------ Material provided
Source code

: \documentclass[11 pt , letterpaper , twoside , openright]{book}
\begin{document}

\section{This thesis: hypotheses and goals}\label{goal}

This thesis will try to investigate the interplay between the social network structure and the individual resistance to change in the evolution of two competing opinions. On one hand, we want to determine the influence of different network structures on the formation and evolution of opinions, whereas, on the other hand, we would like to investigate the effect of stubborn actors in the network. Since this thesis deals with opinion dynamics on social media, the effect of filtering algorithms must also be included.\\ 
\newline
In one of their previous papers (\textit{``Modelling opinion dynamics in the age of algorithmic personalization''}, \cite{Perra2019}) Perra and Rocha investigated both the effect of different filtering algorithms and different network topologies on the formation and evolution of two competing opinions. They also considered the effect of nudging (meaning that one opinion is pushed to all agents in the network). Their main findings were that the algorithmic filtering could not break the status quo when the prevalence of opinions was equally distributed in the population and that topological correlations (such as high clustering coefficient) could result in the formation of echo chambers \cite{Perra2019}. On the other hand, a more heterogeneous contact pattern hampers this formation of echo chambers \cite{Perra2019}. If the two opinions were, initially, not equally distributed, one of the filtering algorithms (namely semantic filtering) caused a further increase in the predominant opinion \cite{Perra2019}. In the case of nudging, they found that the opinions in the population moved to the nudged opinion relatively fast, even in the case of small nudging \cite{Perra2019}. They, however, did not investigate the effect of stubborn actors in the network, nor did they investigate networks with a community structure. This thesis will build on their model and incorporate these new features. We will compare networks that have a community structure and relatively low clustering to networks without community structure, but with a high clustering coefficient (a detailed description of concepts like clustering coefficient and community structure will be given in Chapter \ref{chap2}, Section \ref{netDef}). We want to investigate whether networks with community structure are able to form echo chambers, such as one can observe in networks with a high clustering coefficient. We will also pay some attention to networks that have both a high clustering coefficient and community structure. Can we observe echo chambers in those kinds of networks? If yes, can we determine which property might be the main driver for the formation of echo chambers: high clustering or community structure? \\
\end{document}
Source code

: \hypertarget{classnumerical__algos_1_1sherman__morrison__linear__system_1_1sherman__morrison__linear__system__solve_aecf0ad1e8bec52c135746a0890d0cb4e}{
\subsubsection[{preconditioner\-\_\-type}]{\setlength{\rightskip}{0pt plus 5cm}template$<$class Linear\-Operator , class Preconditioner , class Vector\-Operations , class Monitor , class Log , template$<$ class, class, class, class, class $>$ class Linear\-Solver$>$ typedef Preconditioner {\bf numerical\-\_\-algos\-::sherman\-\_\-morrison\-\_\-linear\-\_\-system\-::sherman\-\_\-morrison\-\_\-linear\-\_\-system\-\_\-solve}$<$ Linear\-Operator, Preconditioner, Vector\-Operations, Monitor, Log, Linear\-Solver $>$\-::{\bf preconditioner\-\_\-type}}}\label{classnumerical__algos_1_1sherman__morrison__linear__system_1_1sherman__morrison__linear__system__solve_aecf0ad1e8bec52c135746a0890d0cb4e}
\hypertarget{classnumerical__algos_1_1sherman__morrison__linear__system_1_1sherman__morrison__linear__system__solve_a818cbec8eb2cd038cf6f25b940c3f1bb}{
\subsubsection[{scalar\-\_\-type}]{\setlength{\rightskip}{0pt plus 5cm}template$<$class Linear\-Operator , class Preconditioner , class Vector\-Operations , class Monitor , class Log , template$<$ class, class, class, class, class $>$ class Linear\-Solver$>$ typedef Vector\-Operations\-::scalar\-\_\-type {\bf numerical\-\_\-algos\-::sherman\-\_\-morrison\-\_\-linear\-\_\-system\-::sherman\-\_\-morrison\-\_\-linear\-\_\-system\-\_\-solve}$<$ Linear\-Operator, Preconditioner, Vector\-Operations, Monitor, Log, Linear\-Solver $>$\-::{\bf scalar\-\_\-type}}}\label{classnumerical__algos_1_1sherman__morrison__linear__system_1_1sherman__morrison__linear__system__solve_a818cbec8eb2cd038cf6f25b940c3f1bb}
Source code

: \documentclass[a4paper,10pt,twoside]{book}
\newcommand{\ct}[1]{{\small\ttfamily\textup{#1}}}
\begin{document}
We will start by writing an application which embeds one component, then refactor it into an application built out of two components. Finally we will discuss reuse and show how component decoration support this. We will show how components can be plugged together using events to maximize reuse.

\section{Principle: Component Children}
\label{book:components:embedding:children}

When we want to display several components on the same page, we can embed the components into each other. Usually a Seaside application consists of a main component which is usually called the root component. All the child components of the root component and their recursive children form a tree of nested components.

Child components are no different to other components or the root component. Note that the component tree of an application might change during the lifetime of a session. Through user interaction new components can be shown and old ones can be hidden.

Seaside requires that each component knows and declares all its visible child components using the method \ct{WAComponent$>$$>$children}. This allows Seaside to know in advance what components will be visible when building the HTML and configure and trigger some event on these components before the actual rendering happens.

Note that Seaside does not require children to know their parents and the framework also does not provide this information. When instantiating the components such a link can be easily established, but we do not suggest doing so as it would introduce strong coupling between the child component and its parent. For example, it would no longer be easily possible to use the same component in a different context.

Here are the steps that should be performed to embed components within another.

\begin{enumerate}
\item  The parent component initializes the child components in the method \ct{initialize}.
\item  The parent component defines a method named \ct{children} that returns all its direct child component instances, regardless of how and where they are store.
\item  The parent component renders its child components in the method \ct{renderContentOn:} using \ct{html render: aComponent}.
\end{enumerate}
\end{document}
------------
------ Material provided
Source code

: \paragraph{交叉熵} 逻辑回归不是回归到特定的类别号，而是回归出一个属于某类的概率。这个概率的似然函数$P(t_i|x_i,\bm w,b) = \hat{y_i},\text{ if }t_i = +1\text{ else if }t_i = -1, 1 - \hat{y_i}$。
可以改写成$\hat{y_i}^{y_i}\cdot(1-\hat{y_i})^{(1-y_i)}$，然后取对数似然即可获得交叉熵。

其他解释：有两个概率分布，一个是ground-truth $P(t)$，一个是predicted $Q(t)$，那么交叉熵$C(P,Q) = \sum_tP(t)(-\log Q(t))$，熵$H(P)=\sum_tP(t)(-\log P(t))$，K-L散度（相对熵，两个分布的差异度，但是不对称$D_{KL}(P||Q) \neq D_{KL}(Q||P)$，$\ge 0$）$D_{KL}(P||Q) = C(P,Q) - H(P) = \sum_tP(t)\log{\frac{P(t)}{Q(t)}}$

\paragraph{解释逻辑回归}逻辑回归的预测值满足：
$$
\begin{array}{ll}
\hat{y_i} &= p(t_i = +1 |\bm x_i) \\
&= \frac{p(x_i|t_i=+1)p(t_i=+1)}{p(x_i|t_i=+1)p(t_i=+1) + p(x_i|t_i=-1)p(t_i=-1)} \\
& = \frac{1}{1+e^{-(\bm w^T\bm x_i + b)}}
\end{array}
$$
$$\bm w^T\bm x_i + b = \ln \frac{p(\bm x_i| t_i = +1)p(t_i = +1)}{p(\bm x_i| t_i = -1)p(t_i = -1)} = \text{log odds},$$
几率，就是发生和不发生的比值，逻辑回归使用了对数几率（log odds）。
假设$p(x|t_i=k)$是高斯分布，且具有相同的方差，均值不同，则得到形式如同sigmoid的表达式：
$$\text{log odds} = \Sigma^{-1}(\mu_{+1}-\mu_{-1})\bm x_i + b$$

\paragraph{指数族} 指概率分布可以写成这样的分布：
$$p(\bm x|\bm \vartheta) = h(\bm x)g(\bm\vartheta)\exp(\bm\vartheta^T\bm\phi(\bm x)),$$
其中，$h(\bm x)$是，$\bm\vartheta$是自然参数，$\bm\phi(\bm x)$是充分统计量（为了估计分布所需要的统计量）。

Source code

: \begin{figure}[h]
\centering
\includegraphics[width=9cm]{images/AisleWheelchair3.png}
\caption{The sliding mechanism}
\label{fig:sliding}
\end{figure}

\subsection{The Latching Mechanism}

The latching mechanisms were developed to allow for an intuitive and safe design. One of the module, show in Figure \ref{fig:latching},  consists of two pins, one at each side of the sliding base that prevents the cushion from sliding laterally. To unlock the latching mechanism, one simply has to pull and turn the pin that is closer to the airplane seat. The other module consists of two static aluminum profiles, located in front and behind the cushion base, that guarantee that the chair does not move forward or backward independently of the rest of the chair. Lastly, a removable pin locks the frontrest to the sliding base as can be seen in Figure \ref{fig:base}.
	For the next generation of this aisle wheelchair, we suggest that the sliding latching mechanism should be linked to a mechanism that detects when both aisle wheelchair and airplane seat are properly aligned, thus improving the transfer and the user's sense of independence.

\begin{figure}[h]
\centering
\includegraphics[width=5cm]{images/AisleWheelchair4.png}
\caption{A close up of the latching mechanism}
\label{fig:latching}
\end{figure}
------------
------ Material provided
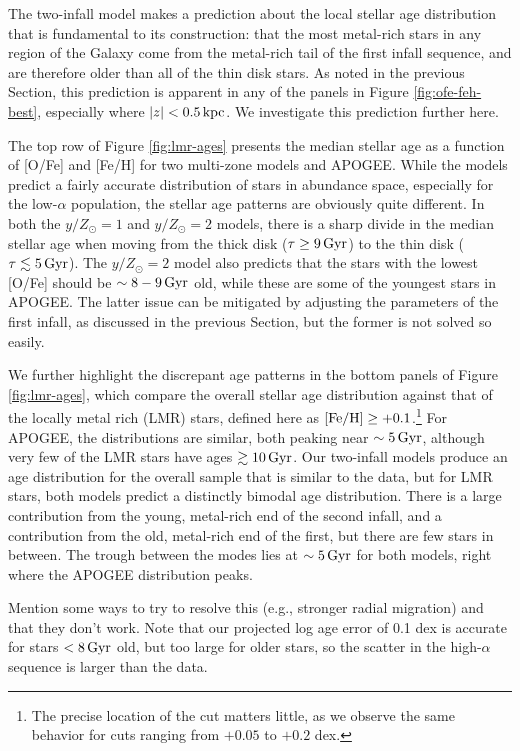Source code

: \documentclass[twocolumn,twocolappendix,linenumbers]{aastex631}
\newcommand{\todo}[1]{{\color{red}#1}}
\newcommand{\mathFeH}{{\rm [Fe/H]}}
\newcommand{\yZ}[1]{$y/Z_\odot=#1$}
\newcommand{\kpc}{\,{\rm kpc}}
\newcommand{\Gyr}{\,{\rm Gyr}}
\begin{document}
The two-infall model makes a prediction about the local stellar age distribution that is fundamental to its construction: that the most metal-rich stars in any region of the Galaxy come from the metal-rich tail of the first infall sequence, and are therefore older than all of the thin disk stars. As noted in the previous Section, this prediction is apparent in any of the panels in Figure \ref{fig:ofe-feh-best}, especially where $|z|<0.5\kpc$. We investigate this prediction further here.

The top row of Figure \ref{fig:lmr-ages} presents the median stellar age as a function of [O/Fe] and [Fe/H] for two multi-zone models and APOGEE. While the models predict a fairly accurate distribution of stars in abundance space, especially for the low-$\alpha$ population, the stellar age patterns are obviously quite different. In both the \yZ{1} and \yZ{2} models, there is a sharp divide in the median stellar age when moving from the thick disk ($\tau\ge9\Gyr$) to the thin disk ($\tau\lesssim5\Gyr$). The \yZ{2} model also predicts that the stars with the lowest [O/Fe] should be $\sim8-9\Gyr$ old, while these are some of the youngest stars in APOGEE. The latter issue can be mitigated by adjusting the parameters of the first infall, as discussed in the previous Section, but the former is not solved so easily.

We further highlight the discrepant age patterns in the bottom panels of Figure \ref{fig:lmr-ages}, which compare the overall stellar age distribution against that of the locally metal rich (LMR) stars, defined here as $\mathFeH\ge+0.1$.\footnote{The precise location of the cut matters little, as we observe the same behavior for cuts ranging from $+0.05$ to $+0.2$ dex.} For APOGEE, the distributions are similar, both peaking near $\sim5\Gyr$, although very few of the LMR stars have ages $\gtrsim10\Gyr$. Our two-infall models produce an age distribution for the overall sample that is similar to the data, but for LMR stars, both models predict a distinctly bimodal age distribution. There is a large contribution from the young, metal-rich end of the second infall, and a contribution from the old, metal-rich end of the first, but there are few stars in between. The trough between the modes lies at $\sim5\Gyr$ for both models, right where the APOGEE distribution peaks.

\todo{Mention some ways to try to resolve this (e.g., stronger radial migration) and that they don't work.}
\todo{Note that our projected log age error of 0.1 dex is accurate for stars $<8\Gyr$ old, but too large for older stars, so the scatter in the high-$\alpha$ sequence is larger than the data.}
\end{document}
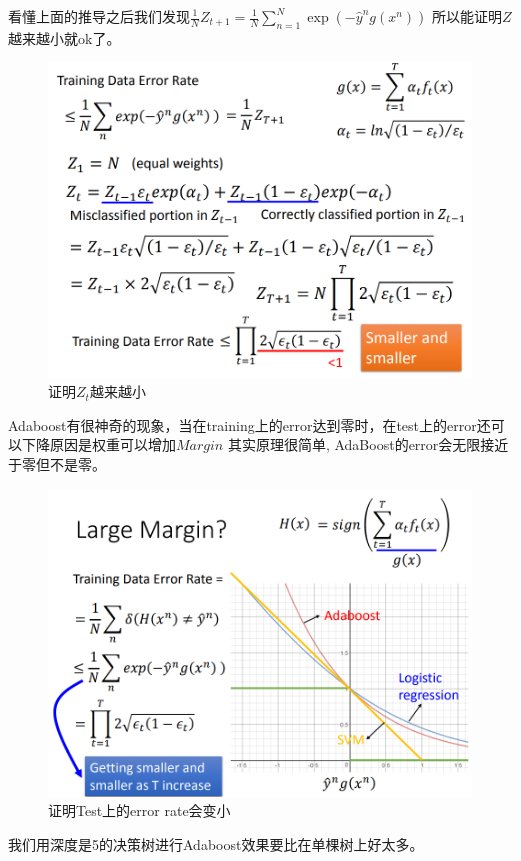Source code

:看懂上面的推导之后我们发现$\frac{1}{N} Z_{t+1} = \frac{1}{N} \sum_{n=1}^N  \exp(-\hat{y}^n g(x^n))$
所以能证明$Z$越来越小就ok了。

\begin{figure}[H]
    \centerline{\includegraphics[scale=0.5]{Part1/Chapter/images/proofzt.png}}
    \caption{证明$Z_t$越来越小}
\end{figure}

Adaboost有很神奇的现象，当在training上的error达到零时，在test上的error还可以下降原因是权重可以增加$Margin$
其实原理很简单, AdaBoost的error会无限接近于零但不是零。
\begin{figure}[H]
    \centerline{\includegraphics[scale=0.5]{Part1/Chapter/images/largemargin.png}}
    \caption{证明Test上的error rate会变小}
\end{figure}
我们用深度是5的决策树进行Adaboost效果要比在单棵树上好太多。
------------
Try it:
Set down precisely the lines above between the line holding "they are store." and the line holding "parent component renders", inclusive, and nothing beyond them.

Task output:
\item  The parent component defines a method named \ct{children} that returns all its direct child component instances, regardless of how and where they are store.
\item  The parent component renders its child components in the method \ct{renderContentOn:} using \ct{html render: aComponent}.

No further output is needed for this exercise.